### To do
Word-for-word reproduction, images excluded: copy every entry below.

### Task inputs
=====

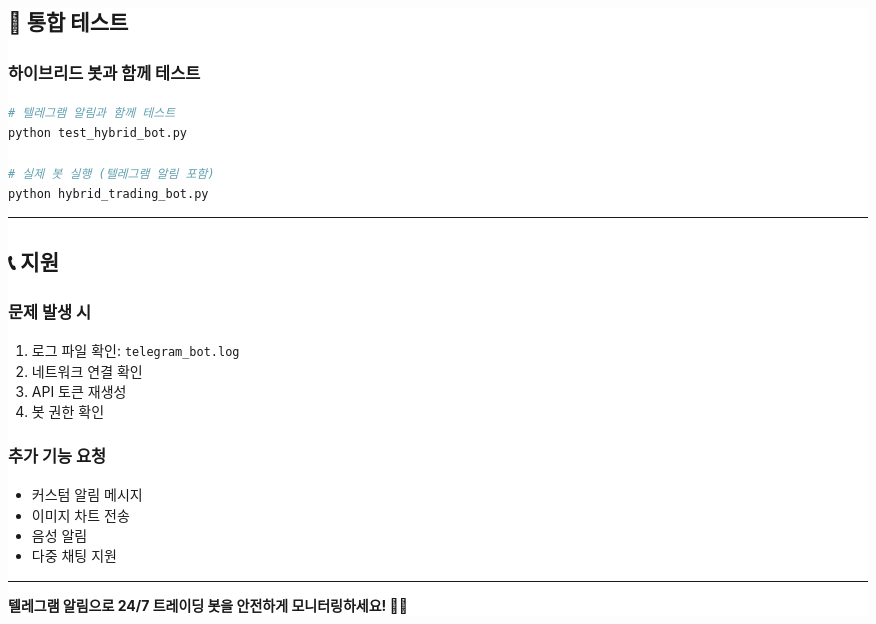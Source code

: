 ## 🎯 통합 테스트

### 하이브리드 봇과 함께 테스트
```bash
# 텔레그램 알림과 함께 테스트
python test_hybrid_bot.py

# 실제 봇 실행 (텔레그램 알림 포함)
python hybrid_trading_bot.py
```

---

## 📞 지원

### 문제 발생 시
1. 로그 파일 확인: `telegram_bot.log`
2. 네트워크 연결 확인
3. API 토큰 재생성
4. 봇 권한 확인

### 추가 기능 요청
- 커스텀 알림 메시지
- 이미지 차트 전송
- 음성 알림
- 다중 채팅 지원

---

**텔레그램 알림으로 24/7 트레이딩 봇을 안전하게 모니터링하세요! 📱🚀**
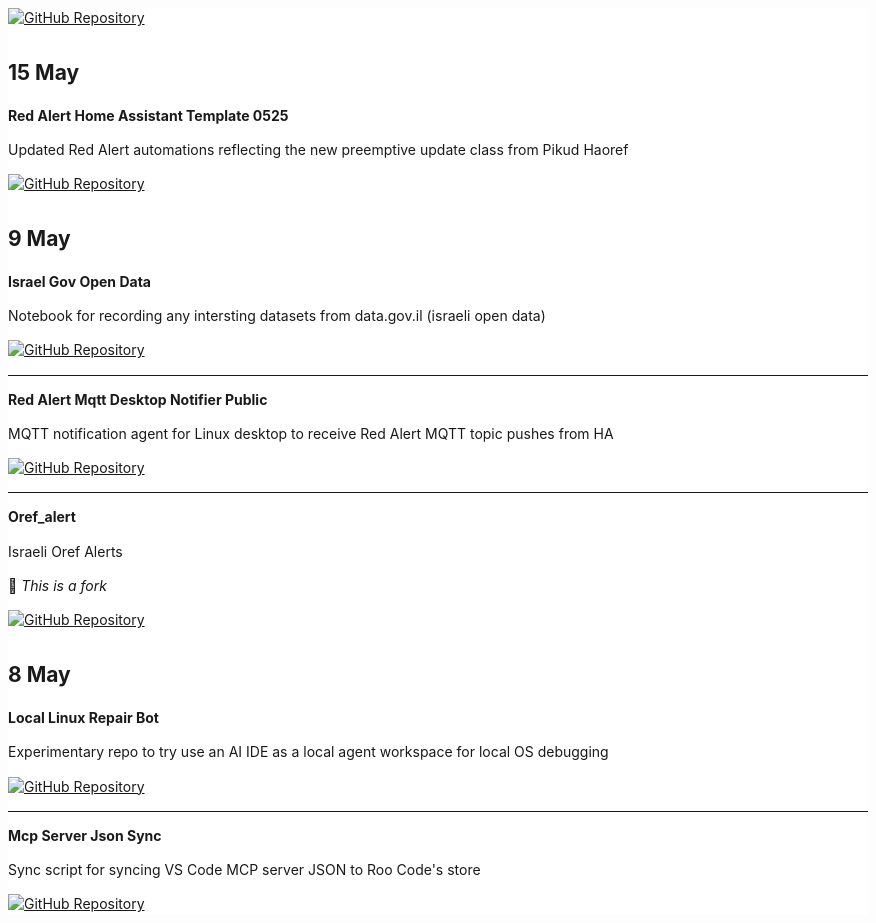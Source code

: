 [![GitHub Repository](https://img.shields.io/badge/GitHub-Repository-blue)](https://github.com/danielrosehill/Home-Inventory-AI-Assistants)

## 15 May

**Red Alert Home Assistant Template 0525**

Updated Red Alert automations reflecting the new preemptive update class from Pikud Haoref

[![GitHub Repository](https://img.shields.io/badge/GitHub-Repository-blue)](https://github.com/danielrosehill/Red-Alert-HA-Template-0525)

## 9 May

**Israel Gov Open Data**

Notebook for recording any intersting datasets from data.gov.il (israeli open data)

[![GitHub Repository](https://img.shields.io/badge/GitHub-Repository-blue)](https://github.com/danielrosehill/Israel-Gov-Open-Data)

---

**Red Alert Mqtt Desktop Notifier Public**

MQTT notification agent for Linux desktop to receive Red Alert MQTT topic pushes from HA

[![GitHub Repository](https://img.shields.io/badge/GitHub-Repository-blue)](https://github.com/danielrosehill/Red-Alert-MQTT-Desktop-Notifier-Public)

---

**Oref_alert**

Israeli Oref Alerts

🔱 *This is a fork*

[![GitHub Repository](https://img.shields.io/badge/GitHub-Repository-blue)](https://github.com/danielrosehill/oref_alert)

## 8 May

**Local Linux Repair Bot**

Experimentary repo to try use an AI IDE as a local agent workspace for local OS debugging

[![GitHub Repository](https://img.shields.io/badge/GitHub-Repository-blue)](https://github.com/danielrosehill/Local-Linux-Repair-Bot)

---

**Mcp Server Json Sync**

Sync script for syncing VS Code MCP server JSON to Roo Code's store

[![GitHub Repository](https://img.shields.io/badge/GitHub-Repository-blue)](https://github.com/danielrosehill/MCP-Server-JSON-Sync)
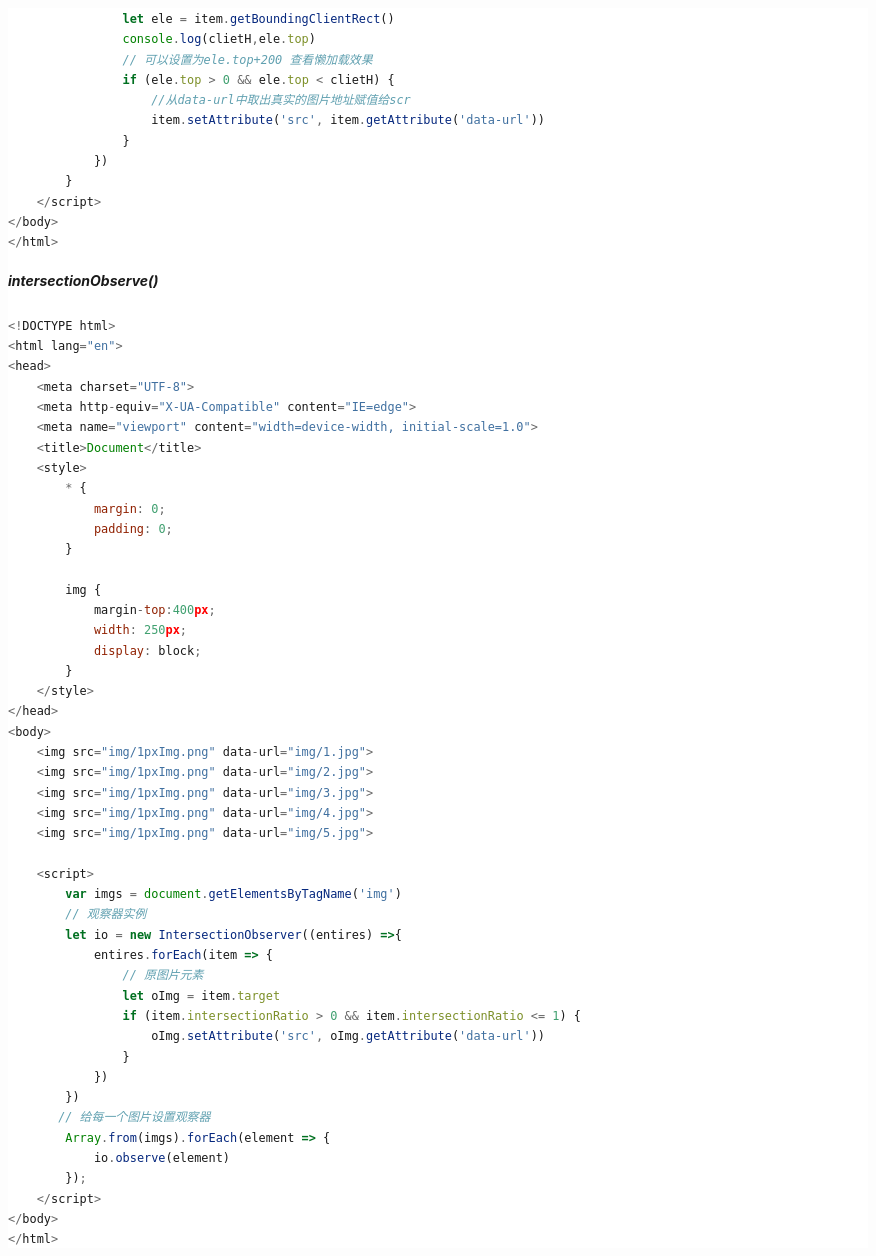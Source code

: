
 ```javascript
                let ele = item.getBoundingClientRect() 
                console.log(clietH,ele.top)
                // 可以设置为ele.top+200 查看懒加载效果
                if (ele.top > 0 && ele.top < clietH) {
                    //从data-url中取出真实的图片地址赋值给scr
                    item.setAttribute('src', item.getAttribute('data-url')) 
                }
            })
        }
    </script>
</body>
</html>

```
##### intersectionObserve()  
```javascript
<!DOCTYPE html>
<html lang="en">
<head>
    <meta charset="UTF-8">
    <meta http-equiv="X-UA-Compatible" content="IE=edge">
    <meta name="viewport" content="width=device-width, initial-scale=1.0">
    <title>Document</title>
    <style>
        * {
            margin: 0;
            padding: 0;
        }

        img {
            margin-top:400px;
            width: 250px;
            display: block;
        }
    </style>
</head>
<body>
    <img src="img/1pxImg.png" data-url="img/1.jpg">
    <img src="img/1pxImg.png" data-url="img/2.jpg">
    <img src="img/1pxImg.png" data-url="img/3.jpg">
    <img src="img/1pxImg.png" data-url="img/4.jpg">
    <img src="img/1pxImg.png" data-url="img/5.jpg">

    <script>
        var imgs = document.getElementsByTagName('img')
        // 观察器实例
        let io = new IntersectionObserver((entires) =>{
            entires.forEach(item => {
                // 原图片元素
                let oImg = item.target
                if (item.intersectionRatio > 0 && item.intersectionRatio <= 1) {
                    oImg.setAttribute('src', oImg.getAttribute('data-url'))
                } 
            })
        })
       // 给每一个图片设置观察器
        Array.from(imgs).forEach(element => {
            io.observe(element) 
        });
    </script>
</body>
</html>

```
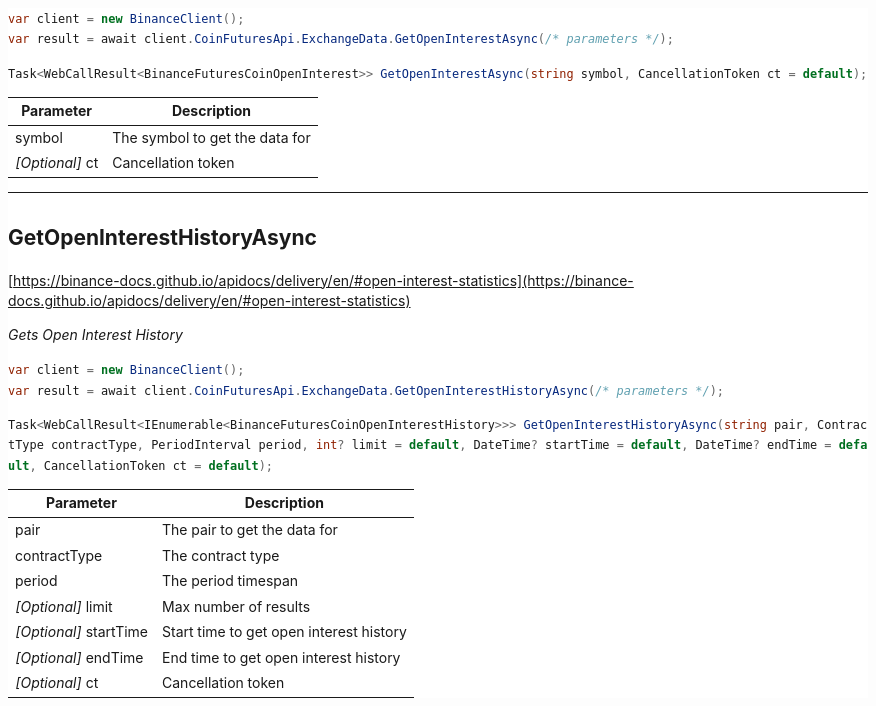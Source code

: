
 ```csharp  
var client = new BinanceClient();  
var result = await client.CoinFuturesApi.ExchangeData.GetOpenInterestAsync(/* parameters */);  
```  

```csharp  
Task<WebCallResult<BinanceFuturesCoinOpenInterest>> GetOpenInterestAsync(string symbol, CancellationToken ct = default);  
```  

|Parameter|Description|
|---|---|
|symbol|The symbol to get the data for|
|_[Optional]_ ct|Cancellation token|

</p>

***

## GetOpenInterestHistoryAsync  

[https://binance-docs.github.io/apidocs/delivery/en/#open-interest-statistics](https://binance-docs.github.io/apidocs/delivery/en/#open-interest-statistics)  
<p>

*Gets Open Interest History*  

```csharp  
var client = new BinanceClient();  
var result = await client.CoinFuturesApi.ExchangeData.GetOpenInterestHistoryAsync(/* parameters */);  
```  

```csharp  
Task<WebCallResult<IEnumerable<BinanceFuturesCoinOpenInterestHistory>>> GetOpenInterestHistoryAsync(string pair, ContractType contractType, PeriodInterval period, int? limit = default, DateTime? startTime = default, DateTime? endTime = default, CancellationToken ct = default);  
```  

|Parameter|Description|
|---|---|
|pair|The pair to get the data for|
|contractType|The contract type|
|period|The period timespan|
|_[Optional]_ limit|Max number of results|
|_[Optional]_ startTime|Start time to get open interest history|
|_[Optional]_ endTime|End time to get open interest history|
|_[Optional]_ ct|Cancellation token|

</p>
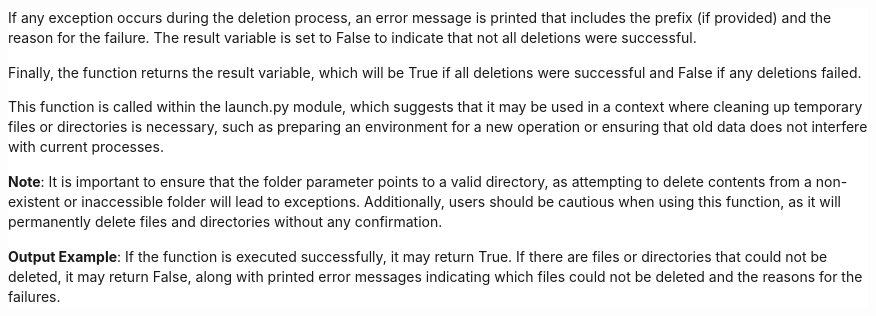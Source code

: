 If any exception occurs during the deletion process, an error message is printed that includes the prefix (if provided) and the reason for the failure. The result variable is set to False to indicate that not all deletions were successful.

Finally, the function returns the result variable, which will be True if all deletions were successful and False if any deletions failed.

This function is called within the launch.py module, which suggests that it may be used in a context where cleaning up temporary files or directories is necessary, such as preparing an environment for a new operation or ensuring that old data does not interfere with current processes.

**Note**: It is important to ensure that the folder parameter points to a valid directory, as attempting to delete contents from a non-existent or inaccessible folder will lead to exceptions. Additionally, users should be cautious when using this function, as it will permanently delete files and directories without any confirmation.

**Output Example**: If the function is executed successfully, it may return True. If there are files or directories that could not be deleted, it may return False, along with printed error messages indicating which files could not be deleted and the reasons for the failures.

=====

### Reply to the exercise
Source code

: ## 🎯 통합 테스트

### 하이브리드 봇과 함께 테스트
```bash
# 텔레그램 알림과 함께 테스트
python test_hybrid_bot.py

# 실제 봇 실행 (텔레그램 알림 포함)
python hybrid_trading_bot.py
```

---

## 📞 지원

### 문제 발생 시
1. 로그 파일 확인: `telegram_bot.log`
2. 네트워크 연결 확인
3. API 토큰 재생성
4. 봇 권한 확인

### 추가 기능 요청
- 커스텀 알림 메시지
- 이미지 차트 전송
- 음성 알림
- 다중 채팅 지원

---

**텔레그램 알림으로 24/7 트레이딩 봇을 안전하게 모니터링하세요! 📱🚀**
Source code

: [![GitHub Repository](https://img.shields.io/badge/GitHub-Repository-blue)](https://github.com/danielrosehill/Home-Inventory-AI-Assistants)

## 15 May

**Red Alert Home Assistant Template 0525**

Updated Red Alert automations reflecting the new preemptive update class from Pikud Haoref

[![GitHub Repository](https://img.shields.io/badge/GitHub-Repository-blue)](https://github.com/danielrosehill/Red-Alert-HA-Template-0525)

## 9 May

**Israel Gov Open Data**

Notebook for recording any intersting datasets from data.gov.il (israeli open data)

[![GitHub Repository](https://img.shields.io/badge/GitHub-Repository-blue)](https://github.com/danielrosehill/Israel-Gov-Open-Data)

---

**Red Alert Mqtt Desktop Notifier Public**

MQTT notification agent for Linux desktop to receive Red Alert MQTT topic pushes from HA

[![GitHub Repository](https://img.shields.io/badge/GitHub-Repository-blue)](https://github.com/danielrosehill/Red-Alert-MQTT-Desktop-Notifier-Public)

---

**Oref_alert**

Israeli Oref Alerts

🔱 *This is a fork*

[![GitHub Repository](https://img.shields.io/badge/GitHub-Repository-blue)](https://github.com/danielrosehill/oref_alert)

## 8 May

**Local Linux Repair Bot**

Experimentary repo to try use an AI IDE as a local agent workspace for local OS debugging

[![GitHub Repository](https://img.shields.io/badge/GitHub-Repository-blue)](https://github.com/danielrosehill/Local-Linux-Repair-Bot)

---

**Mcp Server Json Sync**

Sync script for syncing VS Code MCP server JSON to Roo Code's store

[![GitHub Repository](https://img.shields.io/badge/GitHub-Repository-blue)](https://github.com/danielrosehill/MCP-Server-JSON-Sync)
Source code

:
 ```javascript
                let ele = item.getBoundingClientRect() 
                console.log(clietH,ele.top)
                // 可以设置为ele.top+200 查看懒加载效果
                if (ele.top > 0 && ele.top < clietH) {
                    //从data-url中取出真实的图片地址赋值给scr
                    item.setAttribute('src', item.getAttribute('data-url')) 
                }
            })
        }
    </script>
</body>
</html>

```
##### intersectionObserve()  
```javascript
<!DOCTYPE html>
<html lang="en">
<head>
    <meta charset="UTF-8">
    <meta http-equiv="X-UA-Compatible" content="IE=edge">
    <meta name="viewport" content="width=device-width, initial-scale=1.0">
    <title>Document</title>
    <style>
        * {
            margin: 0;
            padding: 0;
        }

        img {
            margin-top:400px;
            width: 250px;
            display: block;
        }
    </style>
</head>
<body>
    <img src="img/1pxImg.png" data-url="img/1.jpg">
    <img src="img/1pxImg.png" data-url="img/2.jpg">
    <img src="img/1pxImg.png" data-url="img/3.jpg">
    <img src="img/1pxImg.png" data-url="img/4.jpg">
    <img src="img/1pxImg.png" data-url="img/5.jpg">

    <script>
        var imgs = document.getElementsByTagName('img')
        // 观察器实例
        let io = new IntersectionObserver((entires) =>{
            entires.forEach(item => {
                // 原图片元素
                let oImg = item.target
                if (item.intersectionRatio > 0 && item.intersectionRatio <= 1) {
                    oImg.setAttribute('src', oImg.getAttribute('data-url'))
                } 
            })
        })
       // 给每一个图片设置观察器
        Array.from(imgs).forEach(element => {
            io.observe(element) 
        });
    </script>
</body>
</html>

```
Source code

:
 ```csharp  
var client = new BinanceClient();  
var result = await client.CoinFuturesApi.ExchangeData.GetOpenInterestAsync(/* parameters */);  
```  

```csharp  
Task<WebCallResult<BinanceFuturesCoinOpenInterest>> GetOpenInterestAsync(string symbol, CancellationToken ct = default);  
```  

|Parameter|Description|
|---|---|
|symbol|The symbol to get the data for|
|_[Optional]_ ct|Cancellation token|

</p>

***

## GetOpenInterestHistoryAsync  

[https://binance-docs.github.io/apidocs/delivery/en/#open-interest-statistics](https://binance-docs.github.io/apidocs/delivery/en/#open-interest-statistics)  
<p>

*Gets Open Interest History*  

```csharp  
var client = new BinanceClient();  
var result = await client.CoinFuturesApi.ExchangeData.GetOpenInterestHistoryAsync(/* parameters */);  
```  

```csharp  
Task<WebCallResult<IEnumerable<BinanceFuturesCoinOpenInterestHistory>>> GetOpenInterestHistoryAsync(string pair, ContractType contractType, PeriodInterval period, int? limit = default, DateTime? startTime = default, DateTime? endTime = default, CancellationToken ct = default);  
```  

|Parameter|Description|
|---|---|
|pair|The pair to get the data for|
|contractType|The contract type|
|period|The period timespan|
|_[Optional]_ limit|Max number of results|
|_[Optional]_ startTime|Start time to get open interest history|
|_[Optional]_ endTime|End time to get open interest history|
|_[Optional]_ ct|Cancellation token|

</p>
Source code

: If any exception occurs during the deletion process, an error message is printed that includes the prefix (if provided) and the reason for the failure. The result variable is set to False to indicate that not all deletions were successful.

Finally, the function returns the result variable, which will be True if all deletions were successful and False if any deletions failed.

This function is called within the launch.py module, which suggests that it may be used in a context where cleaning up temporary files or directories is necessary, such as preparing an environment for a new operation or ensuring that old data does not interfere with current processes.

**Note**: It is important to ensure that the folder parameter points to a valid directory, as attempting to delete contents from a non-existent or inaccessible folder will lead to exceptions. Additionally, users should be cautious when using this function, as it will permanently delete files and directories without any confirmation.

**Output Example**: If the function is executed successfully, it may return True. If there are files or directories that could not be deleted, it may return False, along with printed error messages indicating which files could not be deleted and the reasons for the failures.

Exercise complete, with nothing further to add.